Specialization buys you breadth. It doesn’t buy you disagreement.

“Then we’ll use a different vendor”

This is the natural next move because it resembles familiar risk management: Claude writes the code, Gemini writes the tests, OpenAI reviews the whole thing.

That buys you something. Cross-vendor setups can reduce single-model quirks and catch some misses one family tends to make.

But it is still not the same thing as independence. The Correlated Errors paper finds those errors stay highly correlated even across distinct architectures and providers – what the authors call “algorithmic monoculture”: the field converging on similar data, benchmarks, and optimization targets (‘Correlated Errors in Large Language Models’, Kim et al., ICML 2025). Different brands, closely related machinery.

That shows up as the same kind of failure across vendors: missed edge cases because they are rare in the corpus, over-trust in plausible API behavior, tests that mirror the implementation because that’s what “tests” often look like in the training data.

So yes, use a different vendor if you can afford it. Just do not mistake multi-vendor for assurance. If “we used three providers” is your answer to “how do we catch the model being wrong?”, you do not have much of an answer.

What actually produces independence

Independence comes from something that can afford to disagree.

If you hand model-written code to another model and ask, “Does this look right?”, you can predict the default answer: yes, plus a few minor suggestions. That is not mainly because you chose the wrong second model. It is because assistant training rewards helpful-sounding agreement. State-of-the-art assistants reliably skew toward telling users what they want to hear, and even humans and preference models can prefer convincing agreement over correctness (‘Towards Understanding Sycophancy in Language Models’, Sharma et al., ICLR 2024).

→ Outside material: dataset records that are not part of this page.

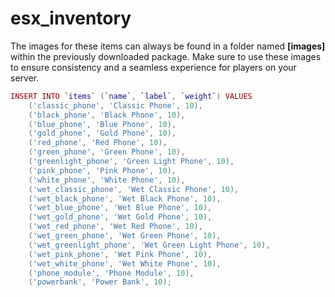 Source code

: # esx\_inventory

The images for these items can always be found in a folder named **\[images]** within the previously downloaded package. Make sure to use these images to ensure consistency and a seamless experience for players on your server.

```lua
INSERT INTO `items` (`name`, `label`, `weight`) VALUES
    ('classic_phone', 'Classic Phone', 10),
    ('black_phone', 'Black Phone', 10),
    ('blue_phone', 'Blue Phone', 10),
    ('gold_phone', 'Gold Phone', 10),
    ('red_phone', 'Red Phone', 10),
    ('green_phone', 'Green Phone', 10),
    ('greenlight_phone', 'Green Light Phone', 10),
    ('pink_phone', 'Pink Phone', 10),
    ('white_phone', 'White Phone', 10),
    ('wet_classic_phone', 'Wet Classic Phone', 10),
    ('wet_black_phone', 'Wet Black Phone', 10),
    ('wet_blue_phone', 'Wet Blue Phone', 10),
    ('wet_gold_phone', 'Wet Gold Phone', 10),
    ('wet_red_phone', 'Wet Red Phone', 10),
    ('wet_green_phone', 'Wet Green Phone', 10),
    ('wet_greenlight_phone', 'Wet Green Light Phone', 10),
    ('wet_pink_phone', 'Wet Pink Phone', 10),
    ('wet_white_phone', 'Wet White Phone', 10),
    ('phone_module', 'Phone Module', 10),
    ('powerbank', 'Power Bank', 10);
```
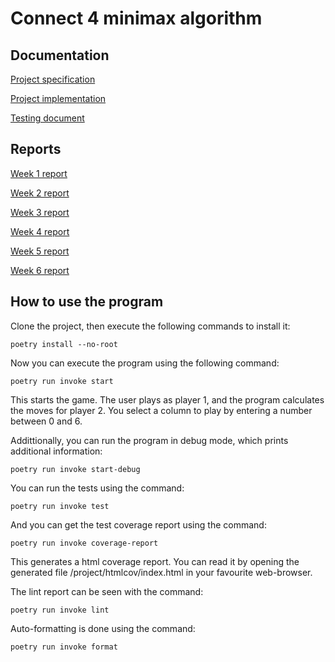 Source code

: # Connect 4 minimax algorithm
## Documentation
[Project specification](https://github.com/msslotboom/tiralabra/blob/main/documentation/project_specification.md)

[Project implementation](https://github.com/msslotboom/tiralabra/blob/main/documentation/implementation.md)

[Testing document](https://github.com/msslotboom/tiralabra/blob/main/documentation/testing.md)
## Reports
[Week 1 report](https://github.com/msslotboom/tiralabra/blob/main/documentation/week1_report.md)

[Week 2 report](https://github.com/msslotboom/tiralabra/blob/main/documentation/week2_report.md)

[Week 3 report](https://github.com/msslotboom/tiralabra/blob/main/documentation/week3_report.md)

[Week 4 report](https://github.com/msslotboom/tiralabra/blob/main/documentation/week4_report.md)

[Week 5 report](https://github.com/msslotboom/tiralabra/blob/main/documentation/week5_report.md)

[Week 6 report](https://github.com/msslotboom/tiralabra/blob/main/documentation/week6_report.md)


## How to use the program
Clone the project, then execute the following commands to install it:
```
poetry install --no-root
```
Now you can execute the program using the following command:
```
poetry run invoke start
```
This starts the game. The user plays as player 1, and the program calculates the moves for player 2. You select a column to play by entering a number between 0 and 6.

Addittionally, you can run the program in debug mode, which prints additional information:
```
poetry run invoke start-debug
```
You can run the tests using the command:
```
poetry run invoke test
```
And you can get the test coverage report using the command:
```
poetry run invoke coverage-report
```
This generates a html coverage report. You can read it by opening the generated file /project/htmlcov/index.html in your favourite web-browser.

The lint report can be seen with the command:
```
poetry run invoke lint
```
Auto-formatting is done using the command:
```
poetry run invoke format
```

So the mechanism that matters is not the vendor swap. It is adversarial framing. The second pass needs a job that pays for disagreement: break the code, find the edge case, treat “looks fine” as a failure mode, defend a skeptical position. That is the difference between asking for review and assigning falsification.

Humans still matter, but only if the role lets them disagree. If reviewers are measured on throughput, scrutiny gets thin. If they are measured on reliability, they have room to slow down and push back when the model gets slippery.

KEY POINT

If your “test” can’t say no to the model, it’s not a test, it’s a second opinion from the same brain.

That is the fix: keep the agents, keep the specialization, but make sure at least one arrow points to something that does not share the weights.

Redraw the slide

Go back to the org. chart slide. Do not delete it. Fix it.

Keep the three boxes if they help people reason about the work: Code Agent, Testing Subagent, Review Agent. Those are real roles, and the tooling is improving fast. Use them for what they are good at: coverage, thoroughness, speed.

But the truthful slide needs one more arrow. It should point out of the Claude/OpenAI/Gemini cloud to something that can disagree without sharing the same priors: an adversarial second pass meant to break the work, or a human reviewer measured on reliability instead of throughput.

That version matches the actual system. The agents are doing work. They are just not checking each other the way the boxes imply. Redraw the slide that way, and the wallpaper turns back into architecture.